# Notebook for CCG Generation

## Defining a lexicon

In [1]:
class Lexicon:
    def __init__(self):
        # Dictionary to store lexical entries, where the key is a word
        # and the value is a list of categories (with optional semantics).
        self.entries = {}


    def add_entry(self, word, category, semantics=None):
        # Add a lexical entry to the lexicon.
        if word not in self.entries:
            self.entries[word] = []
        self.entries[word].append({'category': category, 'semantics': semantics})

    def get_categories(self, word):
        # Retrieve all categories for a given word.
        return self.entries.get(word, [])

    def __str__(self):
        # Display all entries in the lexicon.
        lexicon_str = "Lexicon:\n"
        for word, categories in self.entries.items():
            lexicon_str += f"{word}:\n"
            for entry in categories:
                semantics = entry['semantics'] if entry['semantics'] else 'None'
                lexicon_str += f"  - Category: {entry['category']}, Semantics: {semantics}\n"
        return lexicon_str

In [2]:
# Create an instance of the Lexicon
lexicon = Lexicon()

# Add entries
lexicon.add_entry("John", "NP", semantics="john")
lexicon.add_entry("Mary", "NP", semantics="mary")
lexicon.add_entry("likes", "(S\\NP)/NP", semantics="λx.λy.likes(y, x)")
lexicon.add_entry("runs", "S\\NP", semantics="λx.runs(x)")
lexicon.add_entry("the", "NP/N", semantics="λx.x")
lexicon.add_entry("dog", "N", semantics="dog")
lexicon.add_entry("cat", "N", semantics="cat")

# Handle ambiguous entries (e.g., "saw" as both a verb and noun)
lexicon.add_entry("saw", "(S\\NP)/NP", semantics="λx.λy.saw(y, x)")
lexicon.add_entry("saw", "N", semantics="saw")

In [3]:
# Retrieve categories for a specific word
word = "likes"
print(f"Categories for '{word}':")
for entry in lexicon.get_categories(word):
    print(f"  - Category: {entry['category']}, Semantics: {entry['semantics']}")

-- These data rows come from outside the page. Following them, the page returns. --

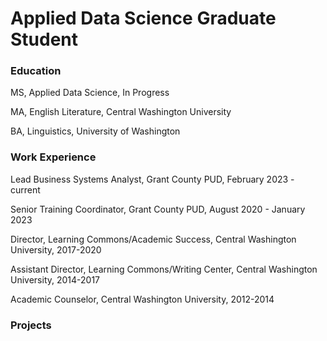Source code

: # Applied Data Science Graduate Student

### Education
MS, Applied Data Science, In Progress

MA, English Literature, Central Washington University

BA, Linguistics, University of Washington


### Work Experience
Lead Business Systems Analyst, Grant County PUD, February 2023 - current

Senior Training Coordinator, Grant County PUD, August 2020 - January 2023

Director, Learning Commons/Academic Success, Central Washington University, 2017-2020

Assistant Director, Learning Commons/Writing Center, Central Washington University, 2014-2017

Academic Counselor, Central Washington University, 2012-2014


### Projects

# Print the entire lexicon
print(lexicon)

Categories for 'likes':
  - Category: (S\NP)/NP, Semantics: λx.λy.likes(y, x)
Lexicon:
John:
  - Category: NP, Semantics: john
Mary:
  - Category: NP, Semantics: mary
likes:
  - Category: (S\NP)/NP, Semantics: λx.λy.likes(y, x)
runs:
  - Category: S\NP, Semantics: λx.runs(x)
the:
  - Category: NP/N, Semantics: λx.x
dog:
  - Category: N, Semantics: dog
cat:
  - Category: N, Semantics: cat
saw:
  - Category: (S\NP)/NP, Semantics: λx.λy.saw(y, x)
  - Category: N, Semantics: saw



## Generating sentences without semantic constraints

In [4]:
import random

class SentenceGenerator: 
    #A class is a blueprint for creating objects (instances), 
    # which can hold data and have functions (methods) associated with them.
    def __init__(self, lexicon): 
        # Constructor method for the class: special method in Python automatically called when an 
        # object (an instance of the class) is created.
        self.lexicon = lexicon 
        # This line stores the lexicon parameter passed to the constructor as an instance attribute.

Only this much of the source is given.